It’s time to cut through the confusion generated by the publication of emails hacked from the climate research centre at the University of East Anglia. Even George Monbiot has lost his cool, calling for the centre’s boss Phil Jones to resign because of some remarks in one of the emails.
It is true that the figures suggest that over recent years, measures of air temperature show cooling, not warming and scientists are struggling to explain it. Some say it is due to the effects of El Nino – a weather phenomenon that has its roots in the waters off the coast of South America - and is about to change.
Indeed it may be that 2009 will reverse the trend to be one of the hottest since records began.

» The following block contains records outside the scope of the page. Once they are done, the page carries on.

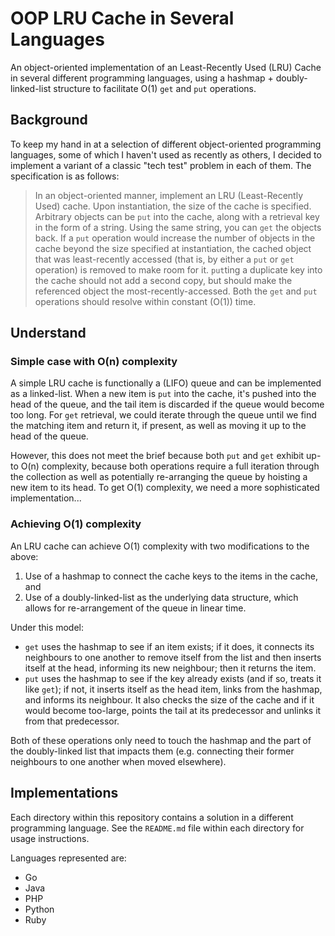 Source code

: # OOP LRU Cache in Several Languages

An object-oriented implementation of an Least-Recently Used (LRU) Cache in several different
programming languages, using a hashmap + doubly-linked-list structure to facilitate O(1) `get` and
`put` operations.

## Background

To keep my hand in at a selection of different object-oriented programming languages, some of which
I haven't used as recently as others, I decided to implement a variant of a classic "tech test"
problem in each of them. The specification is as follows:

> In an object-oriented manner, implement an LRU (Least-Recently Used) cache. Upon instantiation,
> the size of the cache is specified. Arbitrary objects can be `put` into the cache, along with a
> retrieval key in the form of a string. Using the same string, you can `get` the objects back.
> If a `put` operation would increase the number of objects in the cache beyond the size specified
> at instantiation, the cached object that was least-recently accessed (that is, by either a `put`
> or `get` operation) is removed to make room for it. `put`ting a duplicate key into the cache
> should not add a second copy, but should make the referenced object the most-recently-accessed.
> Both the `get` and `put` operations should resolve within constant (O(1)) time.

## Understand

### Simple case with O(n) complexity

A simple LRU cache is functionally a (LIFO) queue and can be implemented as a linked-list. When a
new item is `put` into the cache, it's pushed into the head of the queue, and the tail item is
discarded if the queue would become too long. For `get` retrieval, we could iterate through the
queue until we find the matching item and return it, if present, as well as moving it up to the
head of the queue.

However, this does not meet the brief because both `put` and `get` exhibit up-to O(n) complexity,
because both operations require a full iteration through the collection as well as potentially
re-arranging the queue by hoisting a new item to its head. To get O(1) complexity, we need a more
sophisticated implementation...

### Achieving O(1) complexity

An LRU cache can achieve O(1) complexity with two modifications to the above:

1. Use of a hashmap to connect the cache keys to the items in the cache, and
2. Use of a doubly-linked-list as the underlying data structure, which allows for re-arrangement
   of the queue in linear time.

Under this model:

- `get` uses the hashmap to see if an item exists; if it does, it connects its neighbours to one
  another to remove itself from the list and then inserts itself at the head, informing its new
  neighbour; then it returns the item.
- `put` uses the hashmap to see if the key already exists (and if so, treats it like `get`); if
  not, it inserts itself as the head item, links from the hashmap, and informs its neighbour. It
  also checks the size of the cache and if it would become too-large, points the tail at its
  predecessor and unlinks it from that predecessor.

Both of these operations only need to touch the hashmap and the part of the doubly-linked list
that impacts them (e.g. connecting their former neighbours to one another when moved elsewhere).

## Implementations

Each directory within this repository contains a solution in a different programming language. See
the `README.md` file within each directory for usage instructions.

Languages represented are:

- Go
- Java
- PHP
- Python
- Ruby
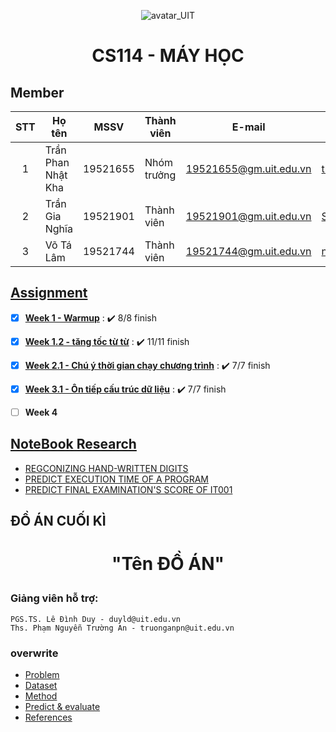 <p align="center">
  <img src="https://www.uit.edu.vn/sites/vi/files/banner_uit_0.png" title="avatar_UIT">
</p>


<h1 align="center">
  
  CS114 - MÁY HỌC 
  </h1>


## Member
| STT | Họ tên | MSSV | Thành viên | E-mail | Github | Task chính  |
| :---: | --- | --- | --- | --- | --- | --- |
| 1 | Trần Phan Nhật Kha | 19521655 | Nhóm trưởng | 19521655@gm.uit.edu.vn | [trankha1655](https://github.com/trankha1655) |
| 2 | Trần Gia Nghĩa | 19521901 | Thành viên | 19521901@gm.uit.edu.vn | [SoulOfWindTGN](https://github.com/SoulOfWindTGN) |
| 3 | Võ Tá Lâm | 19521744 | Thành viên | 19521744@gm.uit.edu.vn | [name](url) |

## [Assignment](https://github.com/trankha1655/CS114_ML/tree/main/Assignments) 


-  [x] [**Week 1 - Warmup**](https://github.com/trankha1655/CS114_ML/tree/main/Assignments/Tu%E1%BA%A7n%201%20-%20warm%20up) : :heavy_check_mark: 8/8 finish
 
- [x] [**Week 1.2 - tăng tốc từ từ**](https://github.com/trankha1655/CS114_ML/tree/main/Assignments/Tu%E1%BA%A7n%201.2%20-%20t%C4%83ng%20t%E1%BB%91c%20t%E1%BB%AB%20t%E1%BB%AB) : :heavy_check_mark: 11/11 finish

  
- [x] [**Week 2.1 - Chú ý thời gian chạy chương trình**](https://github.com/trankha1655/CS114_ML/tree/main/Assignments/Tu%E1%BA%A7n%202.1%20-%20Ch%C3%BA%20%C3%BD%20th%E1%BB%9Di%20gian%20ch%E1%BA%A1y%20ch%C6%B0%C6%A1ng%20tr%C3%ACnh) : :heavy_check_mark: 7/7 finish
  
- [x] [**Week 3.1 - Ôn tiếp cấu trúc dữ liệu**](https://github.com/trankha1655/CS114_ML/tree/main/Assignments/Tu%E1%BA%A7n%203.1%20-%20%C3%94n%20ti%E1%BA%BFp%20c%E1%BA%A5u%20tr%C3%BAc%20d%E1%BB%AF%20li%E1%BB%87u) : :heavy_check_mark: 7/7 finish


- [ ] **Week 4**

## [NoteBook Research](https://github.com/trankha1655/CS114_ML/tree/main/Colab%20Research)
- [REGCONIZING HAND-WRITTEN DIGITS](/Colab_Research/Bai_Tap_Colab_So_1.ipynb)
- [PREDICT EXECUTION TIME OF A PROGRAM](/Colab_Research/Bai_Tap_Colab_So_2.ipynb)
- [PREDICT FINAL EXAMINATION'S SCORE OF IT001](/Colab_Research/Bai_Tap_Colab_So_3.ipynb)

## **ĐỒ ÁN CUỐI KÌ**
<h1 align="center">

  **"Tên ĐỒ ÁN"**
  
</h1>

 ### Giảng viên hỗ trợ:
    PGS.TS. Lê Đình Duy - duyld@uit.edu.vn
    Ths. Phạm Nguyễn Trường An - truonganpn@uit.edu.vn




### **overwrite**
* [Problem](#)
* [Dataset](#)
* [Method](#)
* [Predict & evaluate](#)
* [References](#)
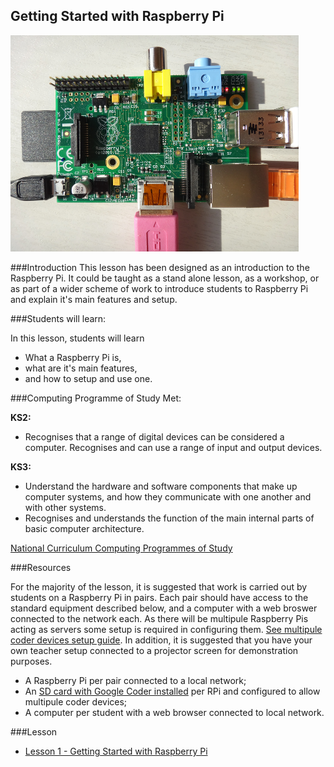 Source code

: ## Getting Started with Raspberry Pi

![](raspberry-pi.png)

###Introduction
This lesson has been designed as an introduction to the Raspberry Pi. It could be taught as a stand alone lesson, as a workshop, or as part of a wider scheme of work to introduce students to Raspberry Pi and explain it's main features and setup.

###Students will learn:

In this lesson, students will learn 
- What a Raspberry Pi is, 
- what are it's main features, 
- and how to setup and use one.

###Computing Programme of Study Met:

**KS2:**
- Recognises that a range of digital devices can be considered a computer. Recognises and can use a range of input and output devices.

**KS3:**
- Understand the hardware and software components that make up computer systems, and how they communicate with one another and with other systems.
- Recognises and understands the function of the main internal parts of basic computer architecture.

[National Curriculum Computing Programmes of Study](https://www.gov.uk/government/publications/national-curriculum-in-england-computing-programmes-of-study/national-curriculum-in-england-computing-programmes-of-study#key-stage-3)

###Resources

For the majority of the lesson, it is suggested that work is carried out by students on a Raspberry Pi in pairs. Each pair should have access to the standard equipment described below, and a computer with a web broswer connected to the network each. As there will be multipule Raspberry Pis acting as servers some setup is required in configuring them. [See multipule coder devices setup guide](https://github.com/googlecreativelab/coder/wiki/Using-Multiple-Coder-Devices-(Lab-Setup)). In addition, it is suggested that you have your own teacher setup connected to a projector screen for demonstration purposes.

- A Raspberry Pi per pair connected to a local network;
- An [SD card with Google Coder installed](http://googlecreativelab.github.io/coder/) per RPi and configured to allow multipule coder devices; 
- A computer per student with a web browser connected to local network.


###Lesson

- [Lesson 1 - Getting Started with Raspberry Pi](/Lesson-1/lesson-plan-1.md)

But the climate change deniers always pick and choose their indicators, in any case. The fact that there is a flotilla of icebergs in the south Pacific seems to have passed them by. And that the Arctic ice is thinning and breaking up. And that the sea is now so acidic that its ability to absorb carbon is compromised. And that the deforestation of the planet is causing massive emissions in itself and also reducing the planet’s ability to absorb carbon. And that the permafrosts of Siberia are beginning to melt, pouring stored carbon into the atmosphere.
What the deniers are arguing, in effect, is that carbon emissions may be rising but it doesn’t matter and that is patently untrue. In spite of all the political compromises it had to make, the world’s scientists organised in the Intergovernmental Panel of Climate Change are clear that carbon emissions are damaging to the climate.
Overall rises in air temperature are, in any case, not the be-all-and-end-all in mapping climate change. Also crucial are more localised but undeniable changes in climate which are already affecting people’s lives and livelihoods. Should we just ignore these? Should we close our eyes to extreme weather, drought, forest fires, floods, rising sea levels and farmers forced to switch from crops grown for generations?
The fact that the hacking of the research centre’s emails took place just before the Copenhagen summit on climate change may well be suspicious and politically motivated, but not to worry – the Copenhagen summit is not going to deliver anything in any case.
What we need to hold on to is a holistic conception of the ecological crisis, which understands that the system of production itself is unsustainable.
Wasteful, profit-driven capitalism is creating not only global warming, but also poverty, injustice and the extinction of hundreds of species and eco-systems. To keep capitalism on the road, the whole substance of the planet would need to be sacrificed to it, and that’s the crisis we need to deal with, sooner rather than later.
The shameful numbers game which is going on in advance of Copenhagen shows that the global leaders are prepared to forfeit the lives of millions to the economic status quo that has caused this ecological crisis, in all its diverse forms.
In the last few days both America and China have put a sort of figure on emissions reductions. But since President Obama has already made it clear that there will be no binding agreement at Copenhagen, these are the REALLY meaningless figures we should be worrying about.
We should support Professor Phil Jones and his team at East Anglia and the crucial work they are doing. When rotten politicians and bankers the world over survive scandals and corruption but keep their jobs, why would we sacrifice a group of people who are truly useful?